-- Opening Marker --

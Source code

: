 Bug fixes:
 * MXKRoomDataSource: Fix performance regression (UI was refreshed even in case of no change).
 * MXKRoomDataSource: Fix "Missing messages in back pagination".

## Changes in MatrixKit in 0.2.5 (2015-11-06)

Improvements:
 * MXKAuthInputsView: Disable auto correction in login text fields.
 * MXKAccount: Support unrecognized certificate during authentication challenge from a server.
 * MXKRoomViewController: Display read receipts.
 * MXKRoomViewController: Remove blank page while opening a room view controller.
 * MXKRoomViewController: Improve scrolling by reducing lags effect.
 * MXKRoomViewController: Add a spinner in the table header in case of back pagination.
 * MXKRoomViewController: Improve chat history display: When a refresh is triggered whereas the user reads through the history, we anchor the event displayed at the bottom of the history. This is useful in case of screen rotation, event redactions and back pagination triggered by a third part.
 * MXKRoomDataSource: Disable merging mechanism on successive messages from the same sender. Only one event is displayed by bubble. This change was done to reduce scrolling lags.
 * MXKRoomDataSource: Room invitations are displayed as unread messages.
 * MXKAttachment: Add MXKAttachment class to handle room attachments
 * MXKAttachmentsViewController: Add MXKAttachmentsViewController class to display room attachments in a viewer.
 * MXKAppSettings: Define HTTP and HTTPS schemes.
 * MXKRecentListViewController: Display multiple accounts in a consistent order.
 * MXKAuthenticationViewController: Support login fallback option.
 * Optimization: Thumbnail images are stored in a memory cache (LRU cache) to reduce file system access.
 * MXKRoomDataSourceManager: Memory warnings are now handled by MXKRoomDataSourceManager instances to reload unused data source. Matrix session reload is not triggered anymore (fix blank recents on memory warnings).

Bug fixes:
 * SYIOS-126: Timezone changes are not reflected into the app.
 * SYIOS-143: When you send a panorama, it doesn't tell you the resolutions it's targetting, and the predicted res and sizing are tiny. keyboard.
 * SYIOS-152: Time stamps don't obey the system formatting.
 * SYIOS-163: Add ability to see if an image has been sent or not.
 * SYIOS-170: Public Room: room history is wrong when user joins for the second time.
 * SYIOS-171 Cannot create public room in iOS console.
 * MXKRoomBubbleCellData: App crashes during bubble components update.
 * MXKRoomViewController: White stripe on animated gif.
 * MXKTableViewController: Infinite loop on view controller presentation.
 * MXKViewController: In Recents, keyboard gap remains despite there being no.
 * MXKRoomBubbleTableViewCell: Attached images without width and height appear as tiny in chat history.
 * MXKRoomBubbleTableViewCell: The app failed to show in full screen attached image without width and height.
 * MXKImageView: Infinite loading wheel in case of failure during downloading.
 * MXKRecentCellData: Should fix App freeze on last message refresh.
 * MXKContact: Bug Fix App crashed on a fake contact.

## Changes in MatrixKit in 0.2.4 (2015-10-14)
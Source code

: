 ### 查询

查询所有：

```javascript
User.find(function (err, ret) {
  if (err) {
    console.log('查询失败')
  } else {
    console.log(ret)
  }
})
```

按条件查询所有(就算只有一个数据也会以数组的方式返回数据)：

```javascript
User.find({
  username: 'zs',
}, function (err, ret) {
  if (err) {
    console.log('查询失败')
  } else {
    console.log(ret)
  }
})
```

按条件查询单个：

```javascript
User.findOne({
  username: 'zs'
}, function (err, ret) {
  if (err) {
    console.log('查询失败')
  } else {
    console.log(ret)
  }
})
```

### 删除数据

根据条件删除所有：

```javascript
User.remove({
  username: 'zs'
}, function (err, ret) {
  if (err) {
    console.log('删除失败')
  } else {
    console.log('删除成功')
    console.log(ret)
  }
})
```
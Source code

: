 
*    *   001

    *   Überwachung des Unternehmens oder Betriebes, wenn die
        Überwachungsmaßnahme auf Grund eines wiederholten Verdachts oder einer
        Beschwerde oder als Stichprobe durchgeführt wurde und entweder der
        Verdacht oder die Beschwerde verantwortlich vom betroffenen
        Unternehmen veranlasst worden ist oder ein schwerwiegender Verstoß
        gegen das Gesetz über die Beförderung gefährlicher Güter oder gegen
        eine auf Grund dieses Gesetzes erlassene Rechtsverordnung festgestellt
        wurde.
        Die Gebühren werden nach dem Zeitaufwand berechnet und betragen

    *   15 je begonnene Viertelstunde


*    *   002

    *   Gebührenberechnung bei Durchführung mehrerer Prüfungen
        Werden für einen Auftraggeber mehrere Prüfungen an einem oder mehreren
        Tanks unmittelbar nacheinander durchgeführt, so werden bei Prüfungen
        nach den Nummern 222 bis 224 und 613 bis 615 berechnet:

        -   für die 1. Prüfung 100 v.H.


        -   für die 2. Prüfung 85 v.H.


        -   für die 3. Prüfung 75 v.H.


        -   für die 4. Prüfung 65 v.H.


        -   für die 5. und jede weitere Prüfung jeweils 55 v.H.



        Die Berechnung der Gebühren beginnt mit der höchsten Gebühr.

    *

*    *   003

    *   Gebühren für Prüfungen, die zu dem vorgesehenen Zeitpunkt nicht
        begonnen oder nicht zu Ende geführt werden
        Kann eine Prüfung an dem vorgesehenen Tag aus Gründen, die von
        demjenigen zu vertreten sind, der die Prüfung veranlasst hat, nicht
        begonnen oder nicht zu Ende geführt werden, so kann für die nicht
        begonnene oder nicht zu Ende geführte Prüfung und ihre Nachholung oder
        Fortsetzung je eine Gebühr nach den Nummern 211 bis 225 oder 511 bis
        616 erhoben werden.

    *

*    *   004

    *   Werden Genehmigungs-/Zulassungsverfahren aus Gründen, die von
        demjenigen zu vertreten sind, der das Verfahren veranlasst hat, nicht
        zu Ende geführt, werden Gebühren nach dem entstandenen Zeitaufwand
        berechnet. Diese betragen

-- Closing Marker --

**HOW TO COMPLETE THIS TASK:** Repeat the data precisely, line by line.

**OUTPUT FOR THIS TASK:**
Source code

: Bug fixes:
 * MXKRoomDataSource: Fix performance regression (UI was refreshed even in case of no change).
 * MXKRoomDataSource: Fix "Missing messages in back pagination".

## Changes in MatrixKit in 0.2.5 (2015-11-06)

Improvements:
 * MXKAuthInputsView: Disable auto correction in login text fields.
 * MXKAccount: Support unrecognized certificate during authentication challenge from a server.
 * MXKRoomViewController: Display read receipts.
 * MXKRoomViewController: Remove blank page while opening a room view controller.
 * MXKRoomViewController: Improve scrolling by reducing lags effect.
 * MXKRoomViewController: Add a spinner in the table header in case of back pagination.
 * MXKRoomViewController: Improve chat history display: When a refresh is triggered whereas the user reads through the history, we anchor the event displayed at the bottom of the history. This is useful in case of screen rotation, event redactions and back pagination triggered by a third part.
 * MXKRoomDataSource: Disable merging mechanism on successive messages from the same sender. Only one event is displayed by bubble. This change was done to reduce scrolling lags.
 * MXKRoomDataSource: Room invitations are displayed as unread messages.
 * MXKAttachment: Add MXKAttachment class to handle room attachments
 * MXKAttachmentsViewController: Add MXKAttachmentsViewController class to display room attachments in a viewer.
 * MXKAppSettings: Define HTTP and HTTPS schemes.
 * MXKRecentListViewController: Display multiple accounts in a consistent order.
 * MXKAuthenticationViewController: Support login fallback option.
 * Optimization: Thumbnail images are stored in a memory cache (LRU cache) to reduce file system access.
 * MXKRoomDataSourceManager: Memory warnings are now handled by MXKRoomDataSourceManager instances to reload unused data source. Matrix session reload is not triggered anymore (fix blank recents on memory warnings).

Bug fixes:
 * SYIOS-126: Timezone changes are not reflected into the app.
 * SYIOS-143: When you send a panorama, it doesn't tell you the resolutions it's targetting, and the predicted res and sizing are tiny. keyboard.
 * SYIOS-152: Time stamps don't obey the system formatting.
 * SYIOS-163: Add ability to see if an image has been sent or not.
 * SYIOS-170: Public Room: room history is wrong when user joins for the second time.
 * SYIOS-171 Cannot create public room in iOS console.
 * MXKRoomBubbleCellData: App crashes during bubble components update.
 * MXKRoomViewController: White stripe on animated gif.
 * MXKTableViewController: Infinite loop on view controller presentation.
 * MXKViewController: In Recents, keyboard gap remains despite there being no.
 * MXKRoomBubbleTableViewCell: Attached images without width and height appear as tiny in chat history.
 * MXKRoomBubbleTableViewCell: The app failed to show in full screen attached image without width and height.
 * MXKImageView: Infinite loading wheel in case of failure during downloading.
 * MXKRecentCellData: Should fix App freeze on last message refresh.
 * MXKContact: Bug Fix App crashed on a fake contact.

## Changes in MatrixKit in 0.2.4 (2015-10-14)
Source code

: ### 查询

查询所有：

```javascript
User.find(function (err, ret) {
  if (err) {
    console.log('查询失败')
  } else {
    console.log(ret)
  }
})
```

按条件查询所有(就算只有一个数据也会以数组的方式返回数据)：

```javascript
User.find({
  username: 'zs',
}, function (err, ret) {
  if (err) {
    console.log('查询失败')
  } else {
    console.log(ret)
  }
})
```

按条件查询单个：

```javascript
User.findOne({
  username: 'zs'
}, function (err, ret) {
  if (err) {
    console.log('查询失败')
  } else {
    console.log(ret)
  }
})
```

### 删除数据

根据条件删除所有：

```javascript
User.remove({
  username: 'zs'
}, function (err, ret) {
  if (err) {
    console.log('删除失败')
  } else {
    console.log('删除成功')
    console.log(ret)
  }
})
```
Source code

: 
*    *   001

    *   Überwachung des Unternehmens oder Betriebes, wenn die
        Überwachungsmaßnahme auf Grund eines wiederholten Verdachts oder einer
        Beschwerde oder als Stichprobe durchgeführt wurde und entweder der
        Verdacht oder die Beschwerde verantwortlich vom betroffenen
        Unternehmen veranlasst worden ist oder ein schwerwiegender Verstoß
        gegen das Gesetz über die Beförderung gefährlicher Güter oder gegen
        eine auf Grund dieses Gesetzes erlassene Rechtsverordnung festgestellt
        wurde.
        Die Gebühren werden nach dem Zeitaufwand berechnet und betragen

    *   15 je begonnene Viertelstunde


*    *   002

    *   Gebührenberechnung bei Durchführung mehrerer Prüfungen
        Werden für einen Auftraggeber mehrere Prüfungen an einem oder mehreren
        Tanks unmittelbar nacheinander durchgeführt, so werden bei Prüfungen
        nach den Nummern 222 bis 224 und 613 bis 615 berechnet:

        -   für die 1. Prüfung 100 v.H.


        -   für die 2. Prüfung 85 v.H.


        -   für die 3. Prüfung 75 v.H.


        -   für die 4. Prüfung 65 v.H.


        -   für die 5. und jede weitere Prüfung jeweils 55 v.H.



        Die Berechnung der Gebühren beginnt mit der höchsten Gebühr.

    *

*    *   003

    *   Gebühren für Prüfungen, die zu dem vorgesehenen Zeitpunkt nicht
        begonnen oder nicht zu Ende geführt werden
        Kann eine Prüfung an dem vorgesehenen Tag aus Gründen, die von
        demjenigen zu vertreten sind, der die Prüfung veranlasst hat, nicht
        begonnen oder nicht zu Ende geführt werden, so kann für die nicht
        begonnene oder nicht zu Ende geführte Prüfung und ihre Nachholung oder
        Fortsetzung je eine Gebühr nach den Nummern 211 bis 225 oder 511 bis
        616 erhoben werden.

    *

*    *   004

    *   Werden Genehmigungs-/Zulassungsverfahren aus Gründen, die von
        demjenigen zu vertreten sind, der das Verfahren veranlasst hat, nicht
        zu Ende geführt, werden Gebühren nach dem entstandenen Zeitaufwand
        berechnet. Diese betragen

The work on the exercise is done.